Angie Han of The Hollywood Reporter felt the episode "combines the goofiness of the Guardians of the Galaxy movies with the earnest heroism of Black Panther to delightful effect, and in the process allows Chadwick Boseman to voice a lighter, funnier version of his beloved character", adding that it was "easily the best" of the three episodes critics were given to review ahead of the series' release. She felt the episode was "worth the price of admission just to hear Nebula flirtatiously refer to T'Challa as 'Cha Cha'". Tom Jorgensen at IGN gave the episode an 8 out of 10 and described it as a "rollicking 30 minutes of [television]" that "goes for broke" with its changes to existing MCU characters. He found it to be a better fit for the series' format and style than the "surprisingly average" first episode of the series, and highlighted the "bold" choice to have one of this episode's changes be a reformed Thanos with "Big Dad Energy". Jorgensen praised Boseman's performance as an "absolute joy", but felt the other returning MCU actors had "mixed success" translating their performances to animation despite being better overall compared to the previous episode.

Writing for The A.V. Club, Sam Barsanti gave the episode a "B", finding it even more fun than the premise suggested with a heist sequence that "hit all of the main caper highlights". Barsanti did criticize the voice acting, including the performances of Boseman, Rooker, and Gillan, for missing a "spark" from their live-action versions, but he attributed this in-part to the series' animation style.

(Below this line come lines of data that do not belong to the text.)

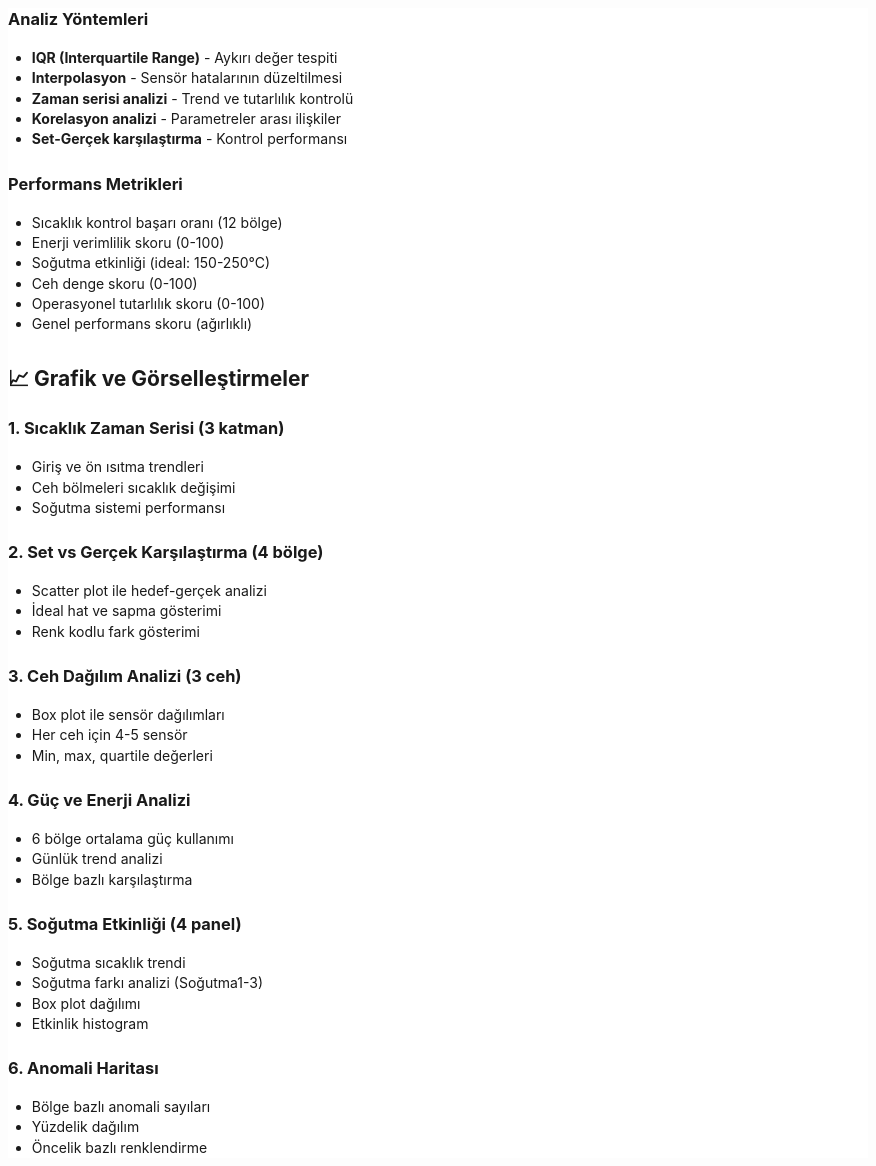 ### Analiz Yöntemleri
- **IQR (Interquartile Range)** - Aykırı değer tespiti
- **Interpolasyon** - Sensör hatalarının düzeltilmesi
- **Zaman serisi analizi** - Trend ve tutarlılık kontrolü
- **Korelasyon analizi** - Parametreler arası ilişkiler
- **Set-Gerçek karşılaştırma** - Kontrol performansı

### Performans Metrikleri
- Sıcaklık kontrol başarı oranı (12 bölge)
- Enerji verimlilik skoru (0-100)
- Soğutma etkinliği (ideal: 150-250°C)
- Ceh denge skoru (0-100)
- Operasyonel tutarlılık skoru (0-100)
- Genel performans skoru (ağırlıklı)

## 📈 Grafik ve Görselleştirmeler

### 1. **Sıcaklık Zaman Serisi** (3 katman)
   - Giriş ve ön ısıtma trendleri
   - Ceh bölmeleri sıcaklık değişimi
   - Soğutma sistemi performansı

### 2. **Set vs Gerçek Karşılaştırma** (4 bölge)
   - Scatter plot ile hedef-gerçek analizi
   - İdeal hat ve sapma gösterimi
   - Renk kodlu fark gösterimi

### 3. **Ceh Dağılım Analizi** (3 ceh)
   - Box plot ile sensör dağılımları
   - Her ceh için 4-5 sensör
   - Min, max, quartile değerleri

### 4. **Güç ve Enerji Analizi**
   - 6 bölge ortalama güç kullanımı
   - Günlük trend analizi
   - Bölge bazlı karşılaştırma

### 5. **Soğutma Etkinliği** (4 panel)
   - Soğutma sıcaklık trendi
   - Soğutma farkı analizi (Soğutma1-3)
   - Box plot dağılımı
   - Etkinlik histogram

### 6. **Anomali Haritası**
   - Bölge bazlı anomali sayıları
   - Yüzdelik dağılım
   - Öncelik bazlı renklendirme
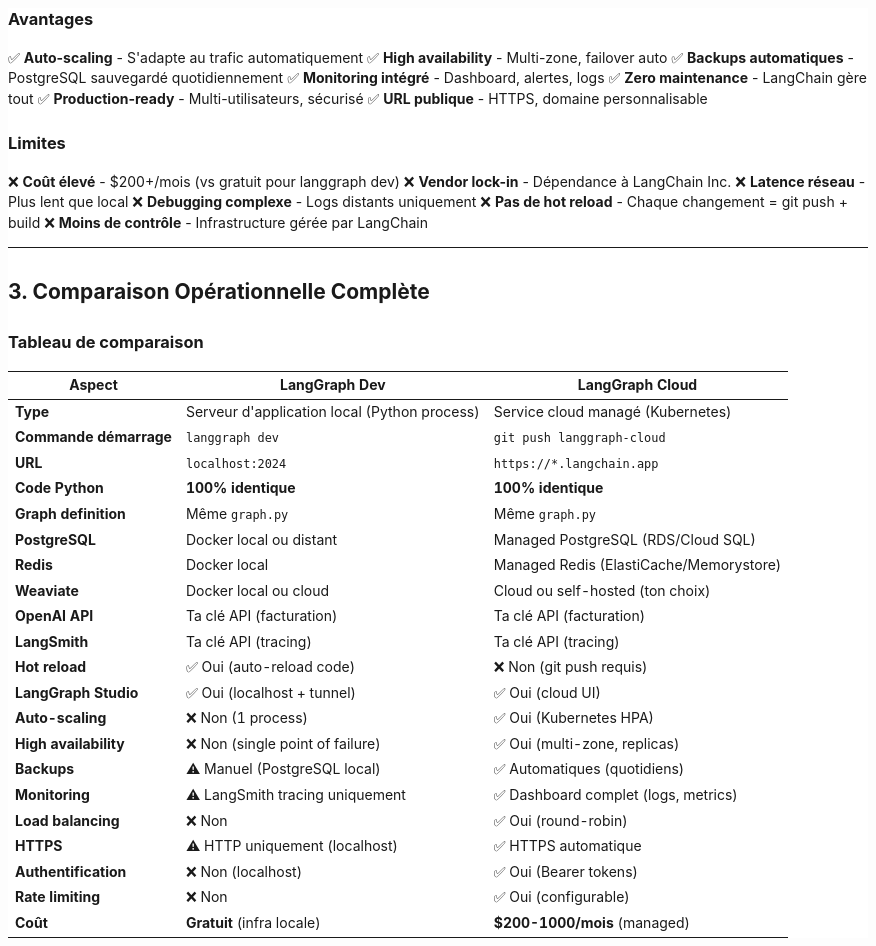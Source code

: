 ### Avantages

✅ **Auto-scaling** - S'adapte au trafic automatiquement
✅ **High availability** - Multi-zone, failover auto
✅ **Backups automatiques** - PostgreSQL sauvegardé quotidiennement
✅ **Monitoring intégré** - Dashboard, alertes, logs
✅ **Zero maintenance** - LangChain gère tout
✅ **Production-ready** - Multi-utilisateurs, sécurisé
✅ **URL publique** - HTTPS, domaine personnalisable

### Limites

❌ **Coût élevé** - $200+/mois (vs gratuit pour langgraph dev)
❌ **Vendor lock-in** - Dépendance à LangChain Inc.
❌ **Latence réseau** - Plus lent que local
❌ **Debugging complexe** - Logs distants uniquement
❌ **Pas de hot reload** - Chaque changement = git push + build
❌ **Moins de contrôle** - Infrastructure gérée par LangChain

---

## 3. Comparaison Opérationnelle Complète

### Tableau de comparaison

| Aspect | LangGraph Dev | LangGraph Cloud |
|--------|---------------|-----------------|
| **Type** | Serveur d'application local (Python process) | Service cloud managé (Kubernetes) |
| **Commande démarrage** | `langgraph dev` | `git push langgraph-cloud` |
| **URL** | `localhost:2024` | `https://*.langchain.app` |
| **Code Python** | **100% identique** | **100% identique** |
| **Graph definition** | Même `graph.py` | Même `graph.py` |
| **PostgreSQL** | Docker local ou distant | Managed PostgreSQL (RDS/Cloud SQL) |
| **Redis** | Docker local | Managed Redis (ElastiCache/Memorystore) |
| **Weaviate** | Docker local ou cloud | Cloud ou self-hosted (ton choix) |
| **OpenAI API** | Ta clé API (facturation) | Ta clé API (facturation) |
| **LangSmith** | Ta clé API (tracing) | Ta clé API (tracing) |
| **Hot reload** | ✅ Oui (auto-reload code) | ❌ Non (git push requis) |
| **LangGraph Studio** | ✅ Oui (localhost + tunnel) | ✅ Oui (cloud UI) |
| **Auto-scaling** | ❌ Non (1 process) | ✅ Oui (Kubernetes HPA) |
| **High availability** | ❌ Non (single point of failure) | ✅ Oui (multi-zone, replicas) |
| **Backups** | ⚠️ Manuel (PostgreSQL local) | ✅ Automatiques (quotidiens) |
| **Monitoring** | ⚠️ LangSmith tracing uniquement | ✅ Dashboard complet (logs, metrics) |
| **Load balancing** | ❌ Non | ✅ Oui (round-robin) |
| **HTTPS** | ⚠️ HTTP uniquement (localhost) | ✅ HTTPS automatique |
| **Authentification** | ❌ Non (localhost) | ✅ Oui (Bearer tokens) |
| **Rate limiting** | ❌ Non | ✅ Oui (configurable) |
| **Coût** | **Gratuit** (infra locale) | **$200-1000/mois** (managed) |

He also gave Hounsou and Brolin as exceptions to this, feeling that Hounsou in particular deserved to get more voice acting and comedic work based on this performance. Giving the episode 3.5 out of 5 stars, Kirsten Howard of Den of Geek said the episode was consistently funny in showing how much better T'Challa is as Star-Lord than Peter Quill. She enjoyed this version of Thanos and seeing Howard the Duck, and felt it was "hard not to get choked up during the episode's final scene in Wakanda" knowing What If...? was Boseman's final performance. io9s Charlies Pulliam-Moore felt the episode "turns T'Challa into an interesting centerpiece for the larger universe to move around" and the character "becoming a humanitarian space pirate completely works on a character level, and lends itself to the episode's fast-paced heist story". Alan Sepinwall of Rolling Stone felt the episode took better advantage of the series' premise than the first episode, and also used Boseman's "underrated facility with light comedy" well, for its "well-executed" heist plot. Sepinwall said a lot of thought had been given to showing how the MCU's cosmic side would be altered by T'Challa, and particularly enjoyed the character's impact on Thanos.

=== Accolades ===
Boseman won Outstanding Character Voice-Over Performance at the 74th Primetime Creative Arts Emmy Awards.